Electricals retailer AO World has warned that underlying earnings for the full-year are set to come in at the lower end of market expectations as it revealed £15 million of Brexit stockpiling.
The group – which recently saw founder John Roberts swoop back to take the helm – said it had boosted stock of fast-moving goods by around £15 million to prepare for possible no-deal Brexit disruption.
“This will help ensure we can continue to deliver our market-leading proposition to our customers,” it said.

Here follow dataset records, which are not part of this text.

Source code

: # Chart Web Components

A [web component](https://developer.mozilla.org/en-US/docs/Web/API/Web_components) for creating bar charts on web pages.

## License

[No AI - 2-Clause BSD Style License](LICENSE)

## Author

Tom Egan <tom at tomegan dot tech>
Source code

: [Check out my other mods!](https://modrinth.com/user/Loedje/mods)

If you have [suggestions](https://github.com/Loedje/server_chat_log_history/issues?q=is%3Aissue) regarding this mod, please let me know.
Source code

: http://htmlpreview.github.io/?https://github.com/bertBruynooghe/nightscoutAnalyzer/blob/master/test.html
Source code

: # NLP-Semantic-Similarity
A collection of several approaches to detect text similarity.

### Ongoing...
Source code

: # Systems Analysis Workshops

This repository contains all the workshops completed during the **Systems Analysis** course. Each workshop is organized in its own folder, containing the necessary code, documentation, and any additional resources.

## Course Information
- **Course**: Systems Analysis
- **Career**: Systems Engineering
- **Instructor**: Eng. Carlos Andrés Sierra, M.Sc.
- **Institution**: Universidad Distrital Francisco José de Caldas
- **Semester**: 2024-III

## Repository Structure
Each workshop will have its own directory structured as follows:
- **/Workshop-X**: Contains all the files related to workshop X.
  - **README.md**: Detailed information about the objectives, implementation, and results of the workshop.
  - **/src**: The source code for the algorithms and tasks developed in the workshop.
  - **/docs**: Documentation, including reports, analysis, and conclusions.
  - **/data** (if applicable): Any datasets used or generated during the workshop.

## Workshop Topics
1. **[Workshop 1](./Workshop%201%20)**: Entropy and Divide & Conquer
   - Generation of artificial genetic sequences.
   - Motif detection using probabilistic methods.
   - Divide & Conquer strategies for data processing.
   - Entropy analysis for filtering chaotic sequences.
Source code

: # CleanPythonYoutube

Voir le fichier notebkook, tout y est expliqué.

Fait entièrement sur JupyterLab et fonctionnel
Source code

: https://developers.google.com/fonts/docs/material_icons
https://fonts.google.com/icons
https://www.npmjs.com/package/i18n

AO World said that, as well as underlying earnings coming under pressure, it is also facing around an extra £2.5 million in costs from a management reshuffle since Mr Roberts’ return and a hit from a loss-making contract in Germany.
It had been forecast to report underlying earnings ranging between a loss of £400,000 to a profit of £2 million.
But it added that, on a statutory basis, results were in line with City expectations.
Shares fell 3%.
In its full-year trading statement, the group said it is expecting to report a 9.8% rise in UK revenues, or 5.4% higher when the boost from its recent Mobile Phones Direct acquisition is stripped out.
Overall revenues are set to lift by around 13%, or 9% higher with Mobiles Phones Direct stripped out.
Mr Roberts, founder and chief executive of AO World, said: “Over the last eight weeks we have created a mindset shift from the numbers delivered in full-year 19; we are setting about realising our opportunities with pace and energy.”
He added: “I am delighted to once again have the privilege to lead the business and excited by the scale of value creation that lies ahead of us for the benefit of all stakeholders.”
Analyst Caroline Gulliver at Jefferies said: “The lower gross margin gains in Germany put full-year EBITDA (underlying earnings) at the low end of consensus, but a newly reinvigorated management team with John Roberts back at the helm is accelerating the pace of change.”
Mr Roberts returned to the top job in January after a two-year hiatus, replacing Steve Caunce, who the group said quit to “step back to a less demanding business role and rebalance his lifestyle”.
It followed half-year results showing AO World suffered an £11.7 million operating loss for the six months to September 30.
FTSE 250-listed AO World, which has its headquarters in Bolton, operates across the UK, Germany and the Netherlands.